• What you should do: Report the lines of the material that carry the string "label".

• Data excerpts:
★ ★ ★ ★

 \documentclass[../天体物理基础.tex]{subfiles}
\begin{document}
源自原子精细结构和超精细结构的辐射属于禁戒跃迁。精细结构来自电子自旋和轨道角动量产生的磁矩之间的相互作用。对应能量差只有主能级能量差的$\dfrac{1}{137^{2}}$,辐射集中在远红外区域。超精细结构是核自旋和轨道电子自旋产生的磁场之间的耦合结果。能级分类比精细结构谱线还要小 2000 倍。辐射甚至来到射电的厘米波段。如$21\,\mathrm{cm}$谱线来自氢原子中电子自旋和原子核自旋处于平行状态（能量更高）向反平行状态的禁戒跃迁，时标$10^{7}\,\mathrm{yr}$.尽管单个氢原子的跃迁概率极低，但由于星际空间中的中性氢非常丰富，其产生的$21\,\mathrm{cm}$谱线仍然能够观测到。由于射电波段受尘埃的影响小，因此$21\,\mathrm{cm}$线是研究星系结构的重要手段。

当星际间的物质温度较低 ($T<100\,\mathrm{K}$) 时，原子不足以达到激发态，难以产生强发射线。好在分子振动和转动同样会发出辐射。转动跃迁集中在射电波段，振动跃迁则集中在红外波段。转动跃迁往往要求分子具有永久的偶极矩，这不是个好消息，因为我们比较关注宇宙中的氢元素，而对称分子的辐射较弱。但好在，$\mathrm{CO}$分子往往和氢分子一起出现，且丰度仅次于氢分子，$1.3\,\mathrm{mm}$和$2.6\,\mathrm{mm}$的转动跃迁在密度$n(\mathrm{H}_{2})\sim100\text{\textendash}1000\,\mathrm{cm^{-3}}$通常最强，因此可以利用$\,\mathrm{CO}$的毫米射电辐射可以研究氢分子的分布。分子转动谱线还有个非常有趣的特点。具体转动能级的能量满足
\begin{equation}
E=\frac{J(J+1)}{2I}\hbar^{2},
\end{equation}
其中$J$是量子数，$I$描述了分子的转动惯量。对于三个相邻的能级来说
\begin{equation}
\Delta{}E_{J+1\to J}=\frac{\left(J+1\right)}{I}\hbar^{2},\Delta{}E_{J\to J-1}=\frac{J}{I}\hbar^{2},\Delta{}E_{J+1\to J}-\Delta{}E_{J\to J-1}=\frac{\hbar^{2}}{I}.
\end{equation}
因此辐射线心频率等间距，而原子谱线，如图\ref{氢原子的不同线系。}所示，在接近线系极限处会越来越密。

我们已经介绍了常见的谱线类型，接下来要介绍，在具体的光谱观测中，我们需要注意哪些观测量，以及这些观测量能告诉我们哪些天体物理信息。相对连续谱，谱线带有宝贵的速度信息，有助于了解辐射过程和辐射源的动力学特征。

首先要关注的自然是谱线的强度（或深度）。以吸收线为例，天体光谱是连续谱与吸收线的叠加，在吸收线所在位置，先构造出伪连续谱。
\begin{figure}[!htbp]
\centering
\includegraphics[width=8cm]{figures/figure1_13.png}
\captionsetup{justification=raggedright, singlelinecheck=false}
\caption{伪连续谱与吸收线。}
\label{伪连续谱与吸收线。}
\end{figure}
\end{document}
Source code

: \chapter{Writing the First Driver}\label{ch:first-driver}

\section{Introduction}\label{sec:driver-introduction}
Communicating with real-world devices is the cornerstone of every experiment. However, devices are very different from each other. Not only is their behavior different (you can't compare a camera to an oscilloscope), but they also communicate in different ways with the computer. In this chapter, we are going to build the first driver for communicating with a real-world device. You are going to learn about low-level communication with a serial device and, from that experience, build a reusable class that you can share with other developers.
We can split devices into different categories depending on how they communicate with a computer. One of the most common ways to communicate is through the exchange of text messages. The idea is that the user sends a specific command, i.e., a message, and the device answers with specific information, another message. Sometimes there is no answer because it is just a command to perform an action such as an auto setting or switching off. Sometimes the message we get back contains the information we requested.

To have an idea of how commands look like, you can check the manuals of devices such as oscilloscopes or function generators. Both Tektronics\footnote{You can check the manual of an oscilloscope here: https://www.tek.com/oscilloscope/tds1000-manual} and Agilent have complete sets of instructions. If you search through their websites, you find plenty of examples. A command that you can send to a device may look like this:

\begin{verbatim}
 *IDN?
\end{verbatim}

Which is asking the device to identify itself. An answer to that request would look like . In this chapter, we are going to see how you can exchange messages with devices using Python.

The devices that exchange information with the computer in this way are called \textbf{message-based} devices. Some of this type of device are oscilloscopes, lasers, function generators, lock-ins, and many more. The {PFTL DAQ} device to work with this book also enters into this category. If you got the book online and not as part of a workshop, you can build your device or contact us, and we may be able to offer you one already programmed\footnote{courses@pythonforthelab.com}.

★ ★ ★ ★

• Exercise output:
\label{伪连续谱与吸收线。}
: \chapter{Writing the First Driver}\label{ch:first-driver}
\section{Introduction}\label{sec:driver-introduction}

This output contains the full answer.